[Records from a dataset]
━━━━━━━━

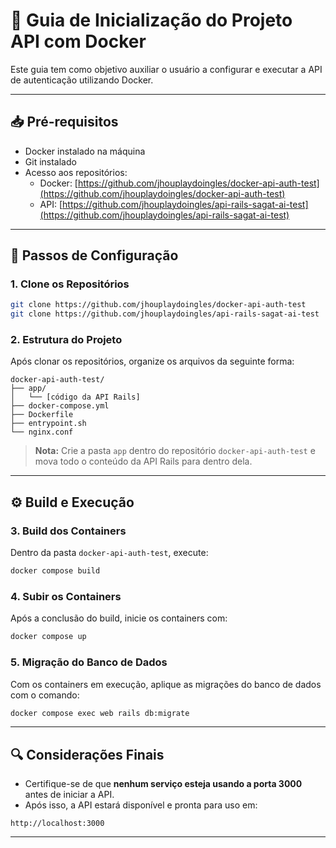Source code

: 
# 🚀 Guia de Inicialização do Projeto API com Docker

Este guia tem como objetivo auxiliar o usuário a configurar e executar a API de autenticação utilizando Docker.

---

## 📥 Pré-requisitos

- Docker instalado na máquina
- Git instalado
- Acesso aos repositórios:
  - Docker: [https://github.com/jhouplaydoingles/docker-api-auth-test](https://github.com/jhouplaydoingles/docker-api-auth-test)
  - API: [https://github.com/jhouplaydoingles/api-rails-sagat-ai-test](https://github.com/jhouplaydoingles/api-rails-sagat-ai-test)

---

## 🧰 Passos de Configuração

### 1. Clone os Repositórios

```bash
git clone https://github.com/jhouplaydoingles/docker-api-auth-test
git clone https://github.com/jhouplaydoingles/api-rails-sagat-ai-test
```

### 2. Estrutura do Projeto

Após clonar os repositórios, organize os arquivos da seguinte forma:

```
docker-api-auth-test/
├── app/
│   └── [código da API Rails]
├── docker-compose.yml
├── Dockerfile
├── entrypoint.sh
└── nginx.conf
```

> **Nota:** Crie a pasta `app` dentro do repositório `docker-api-auth-test` e mova todo o conteúdo da API Rails para dentro dela.

---

## ⚙️ Build e Execução

### 3. Build dos Containers

Dentro da pasta `docker-api-auth-test`, execute:

```bash
docker compose build
```

### 4. Subir os Containers

Após a conclusão do build, inicie os containers com:

```bash
docker compose up
```

### 5. Migração do Banco de Dados

Com os containers em execução, aplique as migrações do banco de dados com o comando:

```bash
docker compose exec web rails db:migrate
```

---

## 🔍 Considerações Finais

- Certifique-se de que **nenhum serviço esteja usando a porta 3000** antes de iniciar a API.
- Após isso, a API estará disponível e pronta para uso em:

```
http://localhost:3000
```

---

━━━━━━━━

▶ Problem requirements:
What you return must be every entry, word for word, without any pictures.

▶ Completed task:
Source code

: 
# 🚀 Guia de Inicialização do Projeto API com Docker

Este guia tem como objetivo auxiliar o usuário a configurar e executar a API de autenticação utilizando Docker.

---

## 📥 Pré-requisitos

- Docker instalado na máquina
- Git instalado
- Acesso aos repositórios:
  - Docker: [https://github.com/jhouplaydoingles/docker-api-auth-test](https://github.com/jhouplaydoingles/docker-api-auth-test)
  - API: [https://github.com/jhouplaydoingles/api-rails-sagat-ai-test](https://github.com/jhouplaydoingles/api-rails-sagat-ai-test)

---

## 🧰 Passos de Configuração

### 1. Clone os Repositórios

```bash
git clone https://github.com/jhouplaydoingles/docker-api-auth-test
git clone https://github.com/jhouplaydoingles/api-rails-sagat-ai-test
```

### 2. Estrutura do Projeto

Após clonar os repositórios, organize os arquivos da seguinte forma:

```
docker-api-auth-test/
├── app/
│   └── [código da API Rails]
├── docker-compose.yml
├── Dockerfile
├── entrypoint.sh
└── nginx.conf
```

> **Nota:** Crie a pasta `app` dentro do repositório `docker-api-auth-test` e mova todo o conteúdo da API Rails para dentro dela.

---

## ⚙️ Build e Execução

### 3. Build dos Containers

Dentro da pasta `docker-api-auth-test`, execute:

```bash
docker compose build
```

### 4. Subir os Containers

Após a conclusão do build, inicie os containers com:

```bash
docker compose up
```

### 5. Migração do Banco de Dados

Com os containers em execução, aplique as migrações do banco de dados com o comando:

```bash
docker compose exec web rails db:migrate
```

---

## 🔍 Considerações Finais

- Certifique-se de que **nenhum serviço esteja usando a porta 3000** antes de iniciar a API.
- Após isso, a API estará disponível e pronta para uso em:

```
http://localhost:3000
```

---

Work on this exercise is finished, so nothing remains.